Member of World War II . He started the war on June 22, 1941, was captured, fled. He fought in the partisan detachment named “Thirteen” under the command of the Hero of the Soviet Union S. V. Grishin . He was a scout, political instructor of horse intelligence, edited the partisan newspaper “Death to enemies!”. [3] In November 1944, he was seconded to Omsk , where he was a special correspondent for the Gudok newspaper [2] . At the same time, he took the literary pseudonym Maximov.
Participant in the First All-Union Seminar of Young Writers in Moscow in 1947 (seminar by Pavel Antokolsky ). Since this year he has always lived in Moscow.
The poetry of Mark Maximov is inherent in deep lyricism, an insight into the essence, the basis of the human soul and character. He remained a lyric poet even in his front-line verses. He worked a lot in epic genres: the author of a number of major poems, in particular The Last Supper, which tells about Leonardo da Vinci , The Ballad of Silence and others. Author of collections of poems: “Inheritance” ( 1946 ), “Peers” ( 1947 ), “Ten Years Later” ( 1956 ), “Soldier” (1959), “Blue Lights” (1965), “Unclaimed Love” (1967), “Constancy” (1971), “Lyrics” (1976), “Favorites” (1982) and others. The author of the documentary short story Soembo (1974), the collection of journalism, poetry and prose, Intrepid (1968). The author of the play “We Never Forget!” ( 1950 ), the screenplay of the films “ Personally Known ” (1958), “ Twenty-Six Baku Commissars ” (1971, co-authored), and the multi-part documentary epic “Your Orders, Komsomol” (1968).

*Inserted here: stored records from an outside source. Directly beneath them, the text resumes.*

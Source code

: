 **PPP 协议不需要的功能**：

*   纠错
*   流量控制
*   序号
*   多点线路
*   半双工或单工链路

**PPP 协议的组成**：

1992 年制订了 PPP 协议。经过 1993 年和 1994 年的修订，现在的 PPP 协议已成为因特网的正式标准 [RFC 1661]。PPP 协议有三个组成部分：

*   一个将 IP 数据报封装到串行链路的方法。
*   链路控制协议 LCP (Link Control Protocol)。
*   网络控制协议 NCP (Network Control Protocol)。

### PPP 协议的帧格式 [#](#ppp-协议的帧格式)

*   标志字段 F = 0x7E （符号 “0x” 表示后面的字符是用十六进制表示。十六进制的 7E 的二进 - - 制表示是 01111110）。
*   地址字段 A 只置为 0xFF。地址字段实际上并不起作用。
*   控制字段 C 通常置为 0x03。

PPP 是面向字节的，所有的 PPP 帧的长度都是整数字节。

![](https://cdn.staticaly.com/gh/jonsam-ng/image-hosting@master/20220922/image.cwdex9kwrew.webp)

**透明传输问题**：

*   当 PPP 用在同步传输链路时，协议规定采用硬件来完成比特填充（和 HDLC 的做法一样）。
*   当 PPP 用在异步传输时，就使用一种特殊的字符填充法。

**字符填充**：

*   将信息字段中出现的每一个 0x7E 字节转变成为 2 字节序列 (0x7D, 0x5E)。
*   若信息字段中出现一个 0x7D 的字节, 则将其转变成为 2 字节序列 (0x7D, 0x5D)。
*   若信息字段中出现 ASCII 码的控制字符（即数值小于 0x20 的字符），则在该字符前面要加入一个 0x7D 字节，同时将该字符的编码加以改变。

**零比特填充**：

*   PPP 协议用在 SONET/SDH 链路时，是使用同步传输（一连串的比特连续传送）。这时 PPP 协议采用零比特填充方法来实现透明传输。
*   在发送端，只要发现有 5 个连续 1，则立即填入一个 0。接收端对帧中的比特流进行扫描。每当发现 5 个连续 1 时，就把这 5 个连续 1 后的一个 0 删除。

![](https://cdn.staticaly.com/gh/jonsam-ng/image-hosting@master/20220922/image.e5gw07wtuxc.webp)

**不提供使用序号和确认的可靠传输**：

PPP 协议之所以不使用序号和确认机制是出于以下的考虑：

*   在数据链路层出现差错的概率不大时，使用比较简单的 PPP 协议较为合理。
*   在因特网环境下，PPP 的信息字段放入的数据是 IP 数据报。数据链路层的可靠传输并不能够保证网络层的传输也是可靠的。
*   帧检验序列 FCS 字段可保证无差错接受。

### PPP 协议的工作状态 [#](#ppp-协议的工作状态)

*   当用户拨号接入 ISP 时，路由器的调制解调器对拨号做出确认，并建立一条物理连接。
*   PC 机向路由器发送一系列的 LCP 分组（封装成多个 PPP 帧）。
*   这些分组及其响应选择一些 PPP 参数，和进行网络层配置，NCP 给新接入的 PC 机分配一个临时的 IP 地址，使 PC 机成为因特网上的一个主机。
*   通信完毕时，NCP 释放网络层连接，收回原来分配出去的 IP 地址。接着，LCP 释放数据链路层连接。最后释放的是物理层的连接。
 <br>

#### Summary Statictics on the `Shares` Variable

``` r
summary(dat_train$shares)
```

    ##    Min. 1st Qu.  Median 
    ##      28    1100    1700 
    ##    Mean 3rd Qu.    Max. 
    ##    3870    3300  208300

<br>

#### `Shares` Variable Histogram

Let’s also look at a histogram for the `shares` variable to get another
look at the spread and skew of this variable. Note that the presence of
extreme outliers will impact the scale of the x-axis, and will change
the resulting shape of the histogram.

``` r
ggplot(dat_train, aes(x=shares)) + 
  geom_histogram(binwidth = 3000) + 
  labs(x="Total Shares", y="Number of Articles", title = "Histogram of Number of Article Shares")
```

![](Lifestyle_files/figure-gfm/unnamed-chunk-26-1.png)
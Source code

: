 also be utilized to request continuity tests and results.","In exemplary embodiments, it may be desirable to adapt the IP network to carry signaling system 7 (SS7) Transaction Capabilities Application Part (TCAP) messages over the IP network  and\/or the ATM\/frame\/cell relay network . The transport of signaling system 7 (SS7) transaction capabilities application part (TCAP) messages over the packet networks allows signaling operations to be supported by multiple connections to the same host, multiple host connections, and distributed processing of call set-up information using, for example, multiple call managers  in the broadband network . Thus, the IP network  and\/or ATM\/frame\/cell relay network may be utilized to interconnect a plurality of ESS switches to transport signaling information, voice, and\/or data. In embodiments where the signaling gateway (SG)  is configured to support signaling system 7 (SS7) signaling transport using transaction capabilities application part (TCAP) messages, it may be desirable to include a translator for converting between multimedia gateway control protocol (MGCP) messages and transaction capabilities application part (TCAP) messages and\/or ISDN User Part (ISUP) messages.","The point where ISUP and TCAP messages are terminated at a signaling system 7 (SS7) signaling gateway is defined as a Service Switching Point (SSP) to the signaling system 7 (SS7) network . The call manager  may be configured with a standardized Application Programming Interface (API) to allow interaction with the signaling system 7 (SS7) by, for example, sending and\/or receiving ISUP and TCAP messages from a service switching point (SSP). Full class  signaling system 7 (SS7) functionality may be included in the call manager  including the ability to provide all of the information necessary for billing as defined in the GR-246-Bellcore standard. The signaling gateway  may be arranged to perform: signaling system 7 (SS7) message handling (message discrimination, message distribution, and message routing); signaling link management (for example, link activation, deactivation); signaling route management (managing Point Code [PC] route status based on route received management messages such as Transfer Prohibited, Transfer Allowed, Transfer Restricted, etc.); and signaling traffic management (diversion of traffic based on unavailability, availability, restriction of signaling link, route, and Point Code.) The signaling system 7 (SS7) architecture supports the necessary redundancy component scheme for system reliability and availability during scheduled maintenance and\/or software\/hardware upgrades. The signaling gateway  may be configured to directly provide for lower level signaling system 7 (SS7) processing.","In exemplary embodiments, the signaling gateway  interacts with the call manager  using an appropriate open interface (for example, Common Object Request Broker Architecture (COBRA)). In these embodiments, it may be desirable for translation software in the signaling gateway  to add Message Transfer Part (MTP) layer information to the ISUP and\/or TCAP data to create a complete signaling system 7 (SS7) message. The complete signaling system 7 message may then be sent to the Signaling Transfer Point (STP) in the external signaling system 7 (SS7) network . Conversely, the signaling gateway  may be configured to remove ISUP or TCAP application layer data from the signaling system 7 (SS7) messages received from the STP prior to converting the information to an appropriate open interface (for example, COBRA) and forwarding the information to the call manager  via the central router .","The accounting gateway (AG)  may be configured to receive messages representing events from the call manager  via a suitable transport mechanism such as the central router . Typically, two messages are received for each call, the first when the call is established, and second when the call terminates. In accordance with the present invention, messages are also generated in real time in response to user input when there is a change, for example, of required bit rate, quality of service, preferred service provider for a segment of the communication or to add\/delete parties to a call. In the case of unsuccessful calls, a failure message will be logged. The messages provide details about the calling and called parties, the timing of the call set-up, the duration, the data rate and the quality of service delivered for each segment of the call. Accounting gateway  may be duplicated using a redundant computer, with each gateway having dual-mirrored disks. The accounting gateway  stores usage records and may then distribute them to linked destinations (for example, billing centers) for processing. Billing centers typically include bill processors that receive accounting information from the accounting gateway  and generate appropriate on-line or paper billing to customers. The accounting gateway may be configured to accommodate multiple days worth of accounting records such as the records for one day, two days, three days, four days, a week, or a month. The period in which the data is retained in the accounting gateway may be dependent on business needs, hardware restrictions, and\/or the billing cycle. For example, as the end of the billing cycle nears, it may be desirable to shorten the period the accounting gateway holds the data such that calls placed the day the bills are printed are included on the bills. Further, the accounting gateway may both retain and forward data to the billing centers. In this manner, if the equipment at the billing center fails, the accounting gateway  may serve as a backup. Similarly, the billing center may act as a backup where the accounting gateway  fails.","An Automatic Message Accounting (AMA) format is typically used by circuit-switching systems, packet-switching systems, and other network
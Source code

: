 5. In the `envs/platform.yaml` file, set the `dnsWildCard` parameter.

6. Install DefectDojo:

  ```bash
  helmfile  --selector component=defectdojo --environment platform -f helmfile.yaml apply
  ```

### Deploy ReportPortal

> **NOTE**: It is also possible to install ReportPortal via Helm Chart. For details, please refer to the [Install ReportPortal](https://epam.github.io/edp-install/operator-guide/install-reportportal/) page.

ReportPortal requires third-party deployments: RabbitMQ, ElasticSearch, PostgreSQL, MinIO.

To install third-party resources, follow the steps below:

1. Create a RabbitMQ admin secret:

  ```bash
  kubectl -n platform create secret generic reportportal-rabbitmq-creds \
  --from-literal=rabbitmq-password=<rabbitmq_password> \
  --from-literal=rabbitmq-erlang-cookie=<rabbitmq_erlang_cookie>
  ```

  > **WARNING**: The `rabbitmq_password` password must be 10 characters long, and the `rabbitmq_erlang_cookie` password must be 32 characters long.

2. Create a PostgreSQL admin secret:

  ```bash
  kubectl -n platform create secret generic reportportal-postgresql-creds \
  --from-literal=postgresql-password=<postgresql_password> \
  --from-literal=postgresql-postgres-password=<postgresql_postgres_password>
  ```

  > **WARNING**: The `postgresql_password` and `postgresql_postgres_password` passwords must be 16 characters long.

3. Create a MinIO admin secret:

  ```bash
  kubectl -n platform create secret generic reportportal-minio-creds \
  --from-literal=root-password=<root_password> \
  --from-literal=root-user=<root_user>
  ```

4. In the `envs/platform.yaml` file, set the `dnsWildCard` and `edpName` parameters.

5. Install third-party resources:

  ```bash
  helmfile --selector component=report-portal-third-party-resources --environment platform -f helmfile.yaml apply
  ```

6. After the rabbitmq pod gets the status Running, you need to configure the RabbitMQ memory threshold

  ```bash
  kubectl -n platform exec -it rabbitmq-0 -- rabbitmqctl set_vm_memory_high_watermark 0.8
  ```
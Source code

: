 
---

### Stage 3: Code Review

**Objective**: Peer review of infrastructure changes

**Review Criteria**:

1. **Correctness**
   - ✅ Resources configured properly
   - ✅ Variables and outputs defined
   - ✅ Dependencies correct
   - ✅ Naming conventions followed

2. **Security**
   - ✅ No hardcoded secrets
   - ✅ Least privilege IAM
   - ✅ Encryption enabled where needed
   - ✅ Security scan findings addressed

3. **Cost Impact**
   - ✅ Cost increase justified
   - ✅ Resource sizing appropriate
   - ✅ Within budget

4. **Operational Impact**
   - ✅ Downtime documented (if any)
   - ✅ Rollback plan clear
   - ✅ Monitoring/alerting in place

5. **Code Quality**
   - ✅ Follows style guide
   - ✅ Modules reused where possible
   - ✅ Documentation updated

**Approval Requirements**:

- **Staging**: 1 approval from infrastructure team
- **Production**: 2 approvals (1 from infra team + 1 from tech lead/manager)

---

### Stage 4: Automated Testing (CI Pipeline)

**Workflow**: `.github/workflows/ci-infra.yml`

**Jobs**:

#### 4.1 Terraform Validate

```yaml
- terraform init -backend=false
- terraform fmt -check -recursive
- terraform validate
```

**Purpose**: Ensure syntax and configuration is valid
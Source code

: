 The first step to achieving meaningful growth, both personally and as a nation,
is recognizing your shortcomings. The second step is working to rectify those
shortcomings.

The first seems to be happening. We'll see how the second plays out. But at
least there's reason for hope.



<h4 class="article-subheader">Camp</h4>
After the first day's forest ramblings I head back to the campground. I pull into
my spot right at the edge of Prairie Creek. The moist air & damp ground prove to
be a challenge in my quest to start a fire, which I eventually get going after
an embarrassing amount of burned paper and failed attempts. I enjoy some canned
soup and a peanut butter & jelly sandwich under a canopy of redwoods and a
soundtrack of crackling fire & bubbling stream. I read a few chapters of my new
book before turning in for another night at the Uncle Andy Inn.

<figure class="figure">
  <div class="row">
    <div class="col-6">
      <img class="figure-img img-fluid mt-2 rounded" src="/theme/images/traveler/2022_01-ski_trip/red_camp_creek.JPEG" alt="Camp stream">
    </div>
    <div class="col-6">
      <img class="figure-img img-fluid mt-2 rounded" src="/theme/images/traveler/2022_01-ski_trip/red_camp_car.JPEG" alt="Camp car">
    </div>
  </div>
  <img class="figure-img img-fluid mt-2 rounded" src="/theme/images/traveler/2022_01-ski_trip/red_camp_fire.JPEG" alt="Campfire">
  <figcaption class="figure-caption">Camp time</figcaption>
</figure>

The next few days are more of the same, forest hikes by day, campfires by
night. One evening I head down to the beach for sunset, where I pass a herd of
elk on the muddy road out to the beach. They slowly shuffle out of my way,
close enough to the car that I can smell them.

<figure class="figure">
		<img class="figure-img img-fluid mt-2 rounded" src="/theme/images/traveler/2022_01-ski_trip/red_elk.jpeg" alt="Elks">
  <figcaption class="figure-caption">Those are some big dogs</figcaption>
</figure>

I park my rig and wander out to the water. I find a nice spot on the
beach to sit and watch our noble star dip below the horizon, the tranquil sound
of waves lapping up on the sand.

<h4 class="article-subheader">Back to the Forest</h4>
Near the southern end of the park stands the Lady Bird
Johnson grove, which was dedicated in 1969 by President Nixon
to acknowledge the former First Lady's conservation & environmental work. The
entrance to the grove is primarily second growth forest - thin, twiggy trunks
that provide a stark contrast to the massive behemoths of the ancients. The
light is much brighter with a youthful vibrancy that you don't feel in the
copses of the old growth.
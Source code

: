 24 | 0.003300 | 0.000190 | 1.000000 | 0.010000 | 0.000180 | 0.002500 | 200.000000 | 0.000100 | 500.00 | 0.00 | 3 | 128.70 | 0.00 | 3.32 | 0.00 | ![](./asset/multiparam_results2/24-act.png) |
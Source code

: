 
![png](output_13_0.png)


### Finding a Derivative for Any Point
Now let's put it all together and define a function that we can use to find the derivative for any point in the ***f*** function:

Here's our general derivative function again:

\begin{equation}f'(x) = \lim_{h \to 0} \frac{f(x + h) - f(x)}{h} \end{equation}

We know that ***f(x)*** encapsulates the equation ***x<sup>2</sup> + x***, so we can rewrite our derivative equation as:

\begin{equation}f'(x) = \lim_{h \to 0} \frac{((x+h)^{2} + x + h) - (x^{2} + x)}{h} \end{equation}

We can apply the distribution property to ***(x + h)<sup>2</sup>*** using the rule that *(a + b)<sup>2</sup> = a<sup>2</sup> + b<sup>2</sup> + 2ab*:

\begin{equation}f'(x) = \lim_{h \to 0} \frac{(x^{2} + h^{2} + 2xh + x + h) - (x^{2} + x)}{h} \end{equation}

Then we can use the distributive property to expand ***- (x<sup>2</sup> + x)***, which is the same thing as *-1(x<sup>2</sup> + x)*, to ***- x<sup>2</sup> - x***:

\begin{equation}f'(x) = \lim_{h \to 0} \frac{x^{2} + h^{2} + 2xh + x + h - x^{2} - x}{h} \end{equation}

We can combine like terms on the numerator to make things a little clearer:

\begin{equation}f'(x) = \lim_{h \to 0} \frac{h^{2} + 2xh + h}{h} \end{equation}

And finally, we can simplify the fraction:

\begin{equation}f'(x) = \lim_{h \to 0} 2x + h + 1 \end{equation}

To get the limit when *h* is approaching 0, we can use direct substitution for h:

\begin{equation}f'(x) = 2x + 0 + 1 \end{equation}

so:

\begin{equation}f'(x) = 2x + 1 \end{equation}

He is the author of translations of verses from Ukrainian , Armenian , Lithuanian and Georgian . Member of the Union of Writers of the USSR .
He was awarded the Order of the Patriotic War II degree (1985) [4] , two orders of the Badge of Honor and medals [2] .
He was buried at Kuntsevsky cemetery [5] .
Family
The first marriage broke up when he was at the front. Daughter - Marina (born 1941).
The second marriage was married to Antonina Nikolaevna Maximova, who worked at the Bureau of Fiction of the Union of Writers of the USSR (widow of songwriter Georgy Rublev ). Their son is writer and TV presenter Andrei Maksimov .
Notes
- ↑ Gita Yudovna Lipovich in the GA of the Russian Federation
- ↑ 1 2 3 Russian Soviet writers. Poets: Bibliographic Index. - M. , 1990. - T. 13. - S. 96.
- ↑ Andrei Maksimov: “My father taught me how to live!”
- ↑ Memory of the people
- ↑ Tomb of M.D. Maximov
Links
- A. Maksimov's program “Love of the Bygone Age” about Mark Maksimov. Audio recording is available.